-- AIM OF THE TASK --
Only lines holding the string "filteringService" are wanted; copy each one from the material.

-- DATASET RECORDS --
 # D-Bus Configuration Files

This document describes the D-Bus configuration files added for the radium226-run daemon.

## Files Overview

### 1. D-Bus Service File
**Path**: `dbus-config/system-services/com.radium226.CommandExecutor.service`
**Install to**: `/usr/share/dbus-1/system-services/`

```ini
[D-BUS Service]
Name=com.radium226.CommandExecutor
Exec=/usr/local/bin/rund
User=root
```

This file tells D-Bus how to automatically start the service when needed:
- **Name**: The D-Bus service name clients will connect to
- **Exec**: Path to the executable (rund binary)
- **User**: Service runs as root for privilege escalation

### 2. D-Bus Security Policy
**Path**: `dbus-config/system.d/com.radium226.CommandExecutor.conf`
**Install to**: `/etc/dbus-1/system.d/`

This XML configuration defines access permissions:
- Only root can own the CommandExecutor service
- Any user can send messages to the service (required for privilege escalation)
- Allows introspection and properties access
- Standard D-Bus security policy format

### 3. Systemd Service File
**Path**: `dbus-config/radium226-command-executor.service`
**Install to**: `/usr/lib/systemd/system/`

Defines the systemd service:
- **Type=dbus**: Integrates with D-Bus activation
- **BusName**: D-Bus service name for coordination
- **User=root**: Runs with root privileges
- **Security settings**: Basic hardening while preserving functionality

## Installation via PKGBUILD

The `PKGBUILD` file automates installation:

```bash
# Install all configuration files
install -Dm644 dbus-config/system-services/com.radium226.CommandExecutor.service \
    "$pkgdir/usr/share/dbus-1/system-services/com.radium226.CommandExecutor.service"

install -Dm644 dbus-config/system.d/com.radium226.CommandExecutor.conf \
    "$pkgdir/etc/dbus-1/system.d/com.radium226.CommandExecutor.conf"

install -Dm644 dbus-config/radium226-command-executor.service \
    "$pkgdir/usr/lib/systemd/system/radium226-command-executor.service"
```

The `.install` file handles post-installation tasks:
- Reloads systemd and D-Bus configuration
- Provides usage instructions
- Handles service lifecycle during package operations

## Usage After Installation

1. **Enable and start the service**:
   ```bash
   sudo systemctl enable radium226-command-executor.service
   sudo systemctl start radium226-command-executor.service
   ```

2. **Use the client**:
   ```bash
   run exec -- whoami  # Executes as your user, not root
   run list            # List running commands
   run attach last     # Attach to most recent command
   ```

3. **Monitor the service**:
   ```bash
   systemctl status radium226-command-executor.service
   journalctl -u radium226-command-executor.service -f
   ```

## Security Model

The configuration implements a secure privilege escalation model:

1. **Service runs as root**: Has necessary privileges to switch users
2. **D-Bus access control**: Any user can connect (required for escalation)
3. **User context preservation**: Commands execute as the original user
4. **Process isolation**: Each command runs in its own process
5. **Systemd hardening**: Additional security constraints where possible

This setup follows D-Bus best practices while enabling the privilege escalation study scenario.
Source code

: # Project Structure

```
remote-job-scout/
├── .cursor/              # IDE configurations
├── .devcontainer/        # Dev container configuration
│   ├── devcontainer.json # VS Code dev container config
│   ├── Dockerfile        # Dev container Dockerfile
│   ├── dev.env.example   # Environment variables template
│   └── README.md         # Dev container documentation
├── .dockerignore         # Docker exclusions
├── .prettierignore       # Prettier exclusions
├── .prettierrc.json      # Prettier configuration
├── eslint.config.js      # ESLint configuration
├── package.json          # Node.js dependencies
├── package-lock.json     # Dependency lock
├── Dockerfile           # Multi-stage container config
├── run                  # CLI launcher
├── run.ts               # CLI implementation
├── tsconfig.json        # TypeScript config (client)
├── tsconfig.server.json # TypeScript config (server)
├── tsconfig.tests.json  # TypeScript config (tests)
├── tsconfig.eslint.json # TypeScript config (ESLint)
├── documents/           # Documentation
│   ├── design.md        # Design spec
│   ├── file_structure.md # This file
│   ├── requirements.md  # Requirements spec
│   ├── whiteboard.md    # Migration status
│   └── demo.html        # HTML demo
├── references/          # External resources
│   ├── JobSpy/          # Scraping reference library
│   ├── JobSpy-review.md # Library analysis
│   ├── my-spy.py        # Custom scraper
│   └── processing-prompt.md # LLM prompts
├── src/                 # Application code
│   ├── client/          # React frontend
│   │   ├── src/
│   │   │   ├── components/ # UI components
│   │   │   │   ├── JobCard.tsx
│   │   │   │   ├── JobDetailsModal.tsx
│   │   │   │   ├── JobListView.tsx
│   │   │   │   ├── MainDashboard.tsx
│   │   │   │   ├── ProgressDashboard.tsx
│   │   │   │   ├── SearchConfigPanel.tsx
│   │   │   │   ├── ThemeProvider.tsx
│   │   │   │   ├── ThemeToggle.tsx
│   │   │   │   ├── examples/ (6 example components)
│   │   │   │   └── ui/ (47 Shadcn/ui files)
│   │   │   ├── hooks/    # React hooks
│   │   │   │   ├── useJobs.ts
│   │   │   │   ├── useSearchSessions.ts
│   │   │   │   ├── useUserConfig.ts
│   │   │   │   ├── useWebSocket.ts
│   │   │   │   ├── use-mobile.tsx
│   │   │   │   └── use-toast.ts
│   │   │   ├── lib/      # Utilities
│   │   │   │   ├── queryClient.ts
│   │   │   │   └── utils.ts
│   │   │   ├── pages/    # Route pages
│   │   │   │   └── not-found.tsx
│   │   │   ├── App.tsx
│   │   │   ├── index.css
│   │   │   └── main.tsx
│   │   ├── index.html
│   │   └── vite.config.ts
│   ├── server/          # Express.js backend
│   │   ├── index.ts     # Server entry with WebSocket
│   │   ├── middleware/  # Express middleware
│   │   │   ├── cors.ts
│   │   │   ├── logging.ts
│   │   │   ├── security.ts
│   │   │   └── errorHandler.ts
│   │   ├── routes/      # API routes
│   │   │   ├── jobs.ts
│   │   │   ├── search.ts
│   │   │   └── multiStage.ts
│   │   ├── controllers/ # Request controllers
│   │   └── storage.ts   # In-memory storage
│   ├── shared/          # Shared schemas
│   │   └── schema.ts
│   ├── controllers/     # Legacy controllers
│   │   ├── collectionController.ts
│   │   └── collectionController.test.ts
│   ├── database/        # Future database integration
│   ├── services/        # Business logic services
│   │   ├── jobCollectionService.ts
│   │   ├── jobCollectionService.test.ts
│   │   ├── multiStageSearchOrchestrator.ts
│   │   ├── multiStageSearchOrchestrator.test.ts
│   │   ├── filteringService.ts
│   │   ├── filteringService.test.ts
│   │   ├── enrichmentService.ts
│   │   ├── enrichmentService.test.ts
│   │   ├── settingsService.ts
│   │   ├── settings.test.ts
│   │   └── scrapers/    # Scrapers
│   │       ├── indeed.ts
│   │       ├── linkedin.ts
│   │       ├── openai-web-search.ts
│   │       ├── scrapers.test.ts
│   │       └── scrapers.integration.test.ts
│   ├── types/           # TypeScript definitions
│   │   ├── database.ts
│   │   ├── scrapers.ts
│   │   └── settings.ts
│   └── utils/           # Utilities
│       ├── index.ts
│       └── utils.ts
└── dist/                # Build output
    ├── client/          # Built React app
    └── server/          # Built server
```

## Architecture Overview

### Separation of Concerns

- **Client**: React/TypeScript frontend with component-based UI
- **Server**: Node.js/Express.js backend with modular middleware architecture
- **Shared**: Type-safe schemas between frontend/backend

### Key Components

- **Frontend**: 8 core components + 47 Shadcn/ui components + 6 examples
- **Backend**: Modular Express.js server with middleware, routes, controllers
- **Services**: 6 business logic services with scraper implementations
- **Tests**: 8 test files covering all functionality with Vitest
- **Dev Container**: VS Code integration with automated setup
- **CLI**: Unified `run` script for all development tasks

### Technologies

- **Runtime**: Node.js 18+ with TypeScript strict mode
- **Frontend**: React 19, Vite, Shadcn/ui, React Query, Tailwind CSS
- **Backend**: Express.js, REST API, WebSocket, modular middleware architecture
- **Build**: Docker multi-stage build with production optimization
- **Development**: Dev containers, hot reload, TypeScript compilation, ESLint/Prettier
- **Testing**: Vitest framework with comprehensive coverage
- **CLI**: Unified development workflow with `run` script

-- ANSWER AREA --
│   │   ├── filteringService.ts
│   │   ├── filteringService.test.ts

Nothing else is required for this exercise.